Há, contudo, efeitos menores e mais danosos da MOAB: seus filhos não tomam necessariamente forma de um novo artefato explosivo capaz de multiplicar o dano causado por ela. Nas duas últimas décadas, sobretudo nos últimos cinco anos, um novo fenômeno, mais cruel e aterrador, emergiu nos conflitos do Oriente Médio, da Eurásia e da África. Não tratamos mais de homens-bomba. As vítimas inocentes do conflito, crias da MOAB, são meninos-soldados e crianças-bomba, alguns de até 5 anos de idade, que têm sido doutrinados para o suicídio em explosões de mercados, praças, masjids e shopping centers. Esta estratégia surgiu no conflito no Iraque, onde o emprego de crianças como instrumentos de guerra logrou atingir os alvos pretendidos. São convencidas por seus recrutadores de que, como a explosão vai matar estadunidenses e seus aliados, Alá lhes poupará a vida. Pensam-se heróis. Seus pais sabem-lhes vítimas, mas nada podem fazer frente às ameaçadoras tropas ocidentais ou aos insurgentes.

 

 No primeiro semestre de 2015, o Boko Haram utilizou crianças-bombas em pelo menos duas ocasiões comprovadas, na Nigéria: em junho, uma garota de 17 anos se explodiu em uma estação de ônibus, em Madiguri, matando 20 e deixando outros 50 feridos; no dia seguinte, um garoto de 12 anos, em um mercado na vila de Wagir, deixou 30 feridos e 10 mortos. Ambos morreram nos atentados. 

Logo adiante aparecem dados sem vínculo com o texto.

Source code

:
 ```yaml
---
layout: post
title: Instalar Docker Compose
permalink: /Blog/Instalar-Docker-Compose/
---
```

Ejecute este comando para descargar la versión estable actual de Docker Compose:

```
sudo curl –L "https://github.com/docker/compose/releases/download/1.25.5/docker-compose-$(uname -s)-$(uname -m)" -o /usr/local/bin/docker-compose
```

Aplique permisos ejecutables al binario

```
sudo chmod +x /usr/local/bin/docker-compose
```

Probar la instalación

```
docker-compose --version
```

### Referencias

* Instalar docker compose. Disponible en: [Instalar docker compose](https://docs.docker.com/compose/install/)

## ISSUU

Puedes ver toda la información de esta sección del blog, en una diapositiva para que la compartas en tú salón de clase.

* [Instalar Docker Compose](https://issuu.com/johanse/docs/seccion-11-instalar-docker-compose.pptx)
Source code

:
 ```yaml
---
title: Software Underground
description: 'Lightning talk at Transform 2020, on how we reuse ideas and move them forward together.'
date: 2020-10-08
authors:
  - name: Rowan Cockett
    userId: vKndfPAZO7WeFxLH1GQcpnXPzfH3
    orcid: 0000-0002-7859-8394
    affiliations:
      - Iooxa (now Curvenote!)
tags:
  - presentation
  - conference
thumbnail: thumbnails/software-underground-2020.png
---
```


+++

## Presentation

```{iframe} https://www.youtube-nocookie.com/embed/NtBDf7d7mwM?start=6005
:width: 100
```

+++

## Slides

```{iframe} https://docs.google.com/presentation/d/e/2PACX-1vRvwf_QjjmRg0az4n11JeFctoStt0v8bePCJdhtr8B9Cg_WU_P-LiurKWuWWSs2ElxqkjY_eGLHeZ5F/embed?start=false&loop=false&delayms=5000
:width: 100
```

Apenas na última década, autoridades afegãs apreenderam mais de 250 crianças que estavam sendo treinadas para o suicídio. Foram escolhidas simplesmente por serem mais acessíveis e não despertarem maiores suspeitas das autoridades ao circular pelos populosos centros onde conduzem os ataques. As madrassas, escolas religiosas, servem como campos de recrutamento.

 

A “Mãe de Todas as Bombas” exibe agora orgulhosa, embora dissimulada, sua prole. Não era apenas uma bomba. Era o bater das asas de uma borboleta cujas ondas geraram meninos-soldados, crianças-bombas, o extermínio sudanês, os escombros afegãos, o caos paquistanês, as agitações iranianas, a sangria síria e a crise dos refugiados que agora atinge a Europa. Impossível pensar estes eventos isoladamente. Apenas reconhecendo e encarando a origem da atrocidade seremos capazes de começar a discutir a solução para a crise nossa de todos os dias.